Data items
"""

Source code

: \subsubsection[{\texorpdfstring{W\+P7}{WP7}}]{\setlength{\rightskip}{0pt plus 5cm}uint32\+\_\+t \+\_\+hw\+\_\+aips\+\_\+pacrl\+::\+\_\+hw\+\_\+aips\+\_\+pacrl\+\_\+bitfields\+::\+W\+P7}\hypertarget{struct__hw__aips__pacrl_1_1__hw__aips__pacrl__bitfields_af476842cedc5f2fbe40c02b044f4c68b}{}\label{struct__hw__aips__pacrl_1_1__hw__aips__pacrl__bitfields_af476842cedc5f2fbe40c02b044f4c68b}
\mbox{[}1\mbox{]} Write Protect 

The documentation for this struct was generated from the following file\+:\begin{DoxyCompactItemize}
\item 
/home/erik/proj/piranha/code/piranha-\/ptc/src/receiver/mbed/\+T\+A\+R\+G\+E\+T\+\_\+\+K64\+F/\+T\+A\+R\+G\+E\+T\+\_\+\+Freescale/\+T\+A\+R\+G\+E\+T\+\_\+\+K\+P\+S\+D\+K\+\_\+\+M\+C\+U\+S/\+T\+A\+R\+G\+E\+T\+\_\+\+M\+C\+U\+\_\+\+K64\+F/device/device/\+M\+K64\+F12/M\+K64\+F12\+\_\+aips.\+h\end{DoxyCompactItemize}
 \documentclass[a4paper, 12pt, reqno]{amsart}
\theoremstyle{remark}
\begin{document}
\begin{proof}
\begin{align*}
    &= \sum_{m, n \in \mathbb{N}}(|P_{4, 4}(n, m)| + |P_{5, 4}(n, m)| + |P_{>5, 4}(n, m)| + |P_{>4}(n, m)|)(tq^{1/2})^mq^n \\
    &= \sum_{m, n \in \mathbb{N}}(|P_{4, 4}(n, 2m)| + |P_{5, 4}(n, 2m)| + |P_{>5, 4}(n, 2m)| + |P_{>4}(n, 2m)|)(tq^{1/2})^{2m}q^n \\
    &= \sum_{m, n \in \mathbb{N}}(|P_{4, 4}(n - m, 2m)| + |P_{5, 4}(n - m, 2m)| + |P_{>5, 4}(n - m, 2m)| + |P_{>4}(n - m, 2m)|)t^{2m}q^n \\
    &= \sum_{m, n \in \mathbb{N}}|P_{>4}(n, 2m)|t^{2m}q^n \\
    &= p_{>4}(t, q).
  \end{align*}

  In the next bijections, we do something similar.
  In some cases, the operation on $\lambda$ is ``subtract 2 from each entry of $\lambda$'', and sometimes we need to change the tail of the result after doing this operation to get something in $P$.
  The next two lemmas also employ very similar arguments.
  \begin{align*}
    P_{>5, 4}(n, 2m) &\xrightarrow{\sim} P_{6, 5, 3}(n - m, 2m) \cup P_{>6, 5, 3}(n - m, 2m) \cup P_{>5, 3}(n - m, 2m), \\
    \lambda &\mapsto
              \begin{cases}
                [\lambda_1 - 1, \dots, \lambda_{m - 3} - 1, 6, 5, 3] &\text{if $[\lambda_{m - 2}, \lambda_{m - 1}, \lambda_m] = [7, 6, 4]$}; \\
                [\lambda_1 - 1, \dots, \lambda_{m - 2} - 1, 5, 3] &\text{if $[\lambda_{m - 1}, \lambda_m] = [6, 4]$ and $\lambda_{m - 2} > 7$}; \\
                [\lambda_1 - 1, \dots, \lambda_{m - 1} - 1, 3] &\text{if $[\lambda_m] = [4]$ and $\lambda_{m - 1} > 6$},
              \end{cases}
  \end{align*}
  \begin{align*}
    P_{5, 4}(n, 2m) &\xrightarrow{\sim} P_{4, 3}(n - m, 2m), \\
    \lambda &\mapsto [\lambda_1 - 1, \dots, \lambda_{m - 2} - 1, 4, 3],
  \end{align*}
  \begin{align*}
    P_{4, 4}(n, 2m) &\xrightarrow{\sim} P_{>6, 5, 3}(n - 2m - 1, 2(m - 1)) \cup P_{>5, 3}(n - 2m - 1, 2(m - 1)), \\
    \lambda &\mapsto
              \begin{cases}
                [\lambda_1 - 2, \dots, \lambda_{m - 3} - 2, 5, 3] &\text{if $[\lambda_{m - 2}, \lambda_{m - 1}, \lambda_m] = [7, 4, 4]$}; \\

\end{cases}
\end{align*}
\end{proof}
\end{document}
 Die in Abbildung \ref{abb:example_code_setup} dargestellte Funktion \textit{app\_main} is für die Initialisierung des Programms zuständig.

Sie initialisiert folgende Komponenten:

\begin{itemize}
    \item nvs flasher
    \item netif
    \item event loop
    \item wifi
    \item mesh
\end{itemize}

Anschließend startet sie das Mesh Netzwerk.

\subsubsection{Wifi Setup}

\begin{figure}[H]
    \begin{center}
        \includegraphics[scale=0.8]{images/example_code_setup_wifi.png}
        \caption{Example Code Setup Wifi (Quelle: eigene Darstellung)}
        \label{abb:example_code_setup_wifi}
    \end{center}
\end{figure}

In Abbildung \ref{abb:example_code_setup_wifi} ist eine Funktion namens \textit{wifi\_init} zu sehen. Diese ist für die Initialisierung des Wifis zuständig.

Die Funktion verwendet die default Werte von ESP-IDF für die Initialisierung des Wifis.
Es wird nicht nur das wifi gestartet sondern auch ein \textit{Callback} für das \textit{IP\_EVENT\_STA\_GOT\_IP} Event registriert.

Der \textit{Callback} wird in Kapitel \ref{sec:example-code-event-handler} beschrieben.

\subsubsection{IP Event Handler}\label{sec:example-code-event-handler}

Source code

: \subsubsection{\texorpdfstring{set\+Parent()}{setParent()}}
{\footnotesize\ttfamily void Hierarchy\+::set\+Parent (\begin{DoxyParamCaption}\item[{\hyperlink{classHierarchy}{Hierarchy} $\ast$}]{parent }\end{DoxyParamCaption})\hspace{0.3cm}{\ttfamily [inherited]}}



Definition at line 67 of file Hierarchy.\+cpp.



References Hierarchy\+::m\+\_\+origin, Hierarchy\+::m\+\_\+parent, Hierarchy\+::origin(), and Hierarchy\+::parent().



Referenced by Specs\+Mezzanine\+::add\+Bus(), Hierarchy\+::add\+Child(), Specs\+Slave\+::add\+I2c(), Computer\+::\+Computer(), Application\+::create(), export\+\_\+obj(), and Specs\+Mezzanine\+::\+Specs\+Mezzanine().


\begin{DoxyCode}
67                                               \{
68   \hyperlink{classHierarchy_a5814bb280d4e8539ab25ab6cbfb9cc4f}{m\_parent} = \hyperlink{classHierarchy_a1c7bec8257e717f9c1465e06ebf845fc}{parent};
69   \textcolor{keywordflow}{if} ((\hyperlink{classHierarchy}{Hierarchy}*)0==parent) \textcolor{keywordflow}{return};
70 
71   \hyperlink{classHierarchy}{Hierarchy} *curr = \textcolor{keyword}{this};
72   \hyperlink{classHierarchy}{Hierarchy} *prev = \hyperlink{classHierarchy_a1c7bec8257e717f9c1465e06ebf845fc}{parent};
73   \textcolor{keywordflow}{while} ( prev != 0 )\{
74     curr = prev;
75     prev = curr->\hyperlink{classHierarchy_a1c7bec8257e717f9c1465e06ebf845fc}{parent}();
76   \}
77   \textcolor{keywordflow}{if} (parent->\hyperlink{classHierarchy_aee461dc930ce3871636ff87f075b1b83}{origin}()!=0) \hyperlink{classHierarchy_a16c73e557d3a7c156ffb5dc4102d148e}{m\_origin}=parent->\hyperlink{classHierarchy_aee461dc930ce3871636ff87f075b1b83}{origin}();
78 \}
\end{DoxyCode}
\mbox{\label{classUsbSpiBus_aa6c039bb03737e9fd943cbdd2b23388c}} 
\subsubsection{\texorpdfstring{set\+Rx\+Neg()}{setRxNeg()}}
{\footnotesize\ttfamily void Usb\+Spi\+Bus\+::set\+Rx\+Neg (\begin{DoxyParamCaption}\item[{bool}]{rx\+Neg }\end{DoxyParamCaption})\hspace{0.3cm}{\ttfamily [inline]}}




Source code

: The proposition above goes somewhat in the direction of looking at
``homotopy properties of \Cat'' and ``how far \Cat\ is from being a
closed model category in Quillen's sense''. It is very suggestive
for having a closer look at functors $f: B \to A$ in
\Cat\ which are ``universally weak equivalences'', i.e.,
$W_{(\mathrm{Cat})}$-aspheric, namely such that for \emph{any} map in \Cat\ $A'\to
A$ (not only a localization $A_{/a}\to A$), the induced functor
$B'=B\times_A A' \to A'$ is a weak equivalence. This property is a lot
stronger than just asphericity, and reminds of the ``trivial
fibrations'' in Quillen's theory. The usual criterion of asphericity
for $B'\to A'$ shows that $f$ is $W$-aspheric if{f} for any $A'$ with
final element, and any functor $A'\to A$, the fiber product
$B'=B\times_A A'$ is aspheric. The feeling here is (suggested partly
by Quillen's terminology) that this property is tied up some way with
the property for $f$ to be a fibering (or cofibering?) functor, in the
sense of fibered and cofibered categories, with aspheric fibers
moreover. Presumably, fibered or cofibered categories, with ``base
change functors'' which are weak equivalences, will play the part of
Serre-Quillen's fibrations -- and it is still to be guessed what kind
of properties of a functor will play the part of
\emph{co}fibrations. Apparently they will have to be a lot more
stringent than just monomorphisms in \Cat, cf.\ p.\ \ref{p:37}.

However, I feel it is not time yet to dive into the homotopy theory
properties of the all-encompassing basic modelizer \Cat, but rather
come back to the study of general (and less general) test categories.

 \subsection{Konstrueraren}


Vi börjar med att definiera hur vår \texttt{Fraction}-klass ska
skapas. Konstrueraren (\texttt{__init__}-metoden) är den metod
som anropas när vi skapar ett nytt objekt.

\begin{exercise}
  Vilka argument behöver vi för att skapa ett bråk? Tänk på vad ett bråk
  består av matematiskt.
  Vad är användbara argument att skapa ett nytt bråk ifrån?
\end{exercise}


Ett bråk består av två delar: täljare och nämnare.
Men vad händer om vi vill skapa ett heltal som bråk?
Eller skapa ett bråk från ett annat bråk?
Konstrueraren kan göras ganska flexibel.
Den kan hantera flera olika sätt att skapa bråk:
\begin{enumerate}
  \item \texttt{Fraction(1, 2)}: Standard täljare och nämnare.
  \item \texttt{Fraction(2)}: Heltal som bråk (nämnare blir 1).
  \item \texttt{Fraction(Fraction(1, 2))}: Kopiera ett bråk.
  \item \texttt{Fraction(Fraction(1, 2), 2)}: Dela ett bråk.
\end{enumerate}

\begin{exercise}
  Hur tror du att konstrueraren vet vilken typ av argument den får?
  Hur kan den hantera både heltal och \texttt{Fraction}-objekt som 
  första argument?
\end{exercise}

"""

All that is needed is the exact run of lines above from the line containing "closed model category" through the line containing "final element, and", both of them included.

closed model category in Quillen's sense''. It is very suggestive
for having a closer look at functors $f: B \to A$ in
\Cat\ which are ``universally weak equivalences'', i.e.,
$W_{(\mathrm{Cat})}$-aspheric, namely such that for \emph{any} map in \Cat\ $A'\to
A$ (not only a localization $A_{/a}\to A$), the induced functor
$B'=B\times_A A' \to A'$ is a weak equivalence. This property is a lot
stronger than just asphericity, and reminds of the ``trivial
fibrations'' in Quillen's theory. The usual criterion of asphericity
for $B'\to A'$ shows that $f$ is $W$-aspheric if{f} for any $A'$ with
final element, and any functor $A'\to A$, the fiber product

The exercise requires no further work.